# ABS Electrical Malfunction



## vasillalov (Nov 5, 2003)

Hiya everyone,

I recently purchased a 2000 Audi A4 1.8TQ. The ABS light is on and VAG-COM detects the following:

*
18014 - Rough Road/Engine Torque Signal from ABS: Electrical Malfunction 
P1606 - 35-00 - - 

*

Any ideas what is wrong?


----------



## vasillalov (Nov 5, 2003)

Noone?


----------



## r1900 (Nov 6, 2010)

Clear the code, and see if it comes back again.
is the ASR light on (if your car has it) as well?


----------



## vasillalov (Nov 5, 2003)

Thanks for the reply. I cleared the code. It came back up after a few miles. No ASR light on the dashboard.


----------



## greyhare (Dec 24, 2003)

This may help.

http://wiki.ross-tech.com/wiki/index.php/18014/P1606/005638


----------



## ghent96 (Sep 4, 2009)

My ABS light just turned on, but I haven't been able to pull the codes yet. Snowed in by Snowpocalypse 2011 and the Blizzard of Oz (as predicted by... Snowstradamus himself)...

Trying to climb back up my steep driveway in all the snow, I turned ESP off, got a running start from across the street, and rev'd up. It got into the 5000's rpms, never redlined or close, and the dashboard lights went nuts  CEL, ESP, ABS, Brake... all on. Turned the car off and restarted, the ESP light then turned off and on normally with the switch, but ABS & brake lights are still on (with the CEL). Handbrake is off, so the brake light shouldn't be on.
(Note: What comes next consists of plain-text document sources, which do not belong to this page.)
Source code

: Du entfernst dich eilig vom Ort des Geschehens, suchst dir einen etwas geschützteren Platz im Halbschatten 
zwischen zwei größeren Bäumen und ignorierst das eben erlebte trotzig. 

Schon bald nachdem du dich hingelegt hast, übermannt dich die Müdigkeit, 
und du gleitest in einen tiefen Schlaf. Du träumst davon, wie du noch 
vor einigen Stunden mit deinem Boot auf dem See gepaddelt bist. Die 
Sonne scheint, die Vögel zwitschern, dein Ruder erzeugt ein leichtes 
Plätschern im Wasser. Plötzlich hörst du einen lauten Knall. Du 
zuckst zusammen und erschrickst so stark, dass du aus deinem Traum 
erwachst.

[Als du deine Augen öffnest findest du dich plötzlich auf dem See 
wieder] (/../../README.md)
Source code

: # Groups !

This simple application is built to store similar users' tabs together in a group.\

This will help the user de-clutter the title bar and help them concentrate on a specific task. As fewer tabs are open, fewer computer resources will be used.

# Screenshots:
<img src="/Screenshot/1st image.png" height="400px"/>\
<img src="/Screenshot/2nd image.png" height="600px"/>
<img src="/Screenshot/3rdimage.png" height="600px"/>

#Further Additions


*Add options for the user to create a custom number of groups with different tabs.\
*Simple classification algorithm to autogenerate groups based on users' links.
I wasn't even using the brakes, that was the wierd part. ABS activation during my morning drive was light or none at all since I know how to drive in snow. I'm guessing the ESP system uses braking, but that was turned off during my "driveway dash", so ... I'm left mystified.


----------



## r1900 (Nov 6, 2010)

^^
The ABS will stay on after you turn the car back on, but juts drive it like you do normally, and the ABS will eventually turn off as well.
If you were trying to go uphill in your drive way int he snow, i would put my bet on snow getting into ABS sensor perhaps, or maybe the speed sensors were giving a lot of signals to the ECU (slipping). 
I can't be 100% sure, but because this same thing happed to me, the CEL is probably the oxygen sensor , when you revved high.
of course best thing to do is actually scan the car.


----------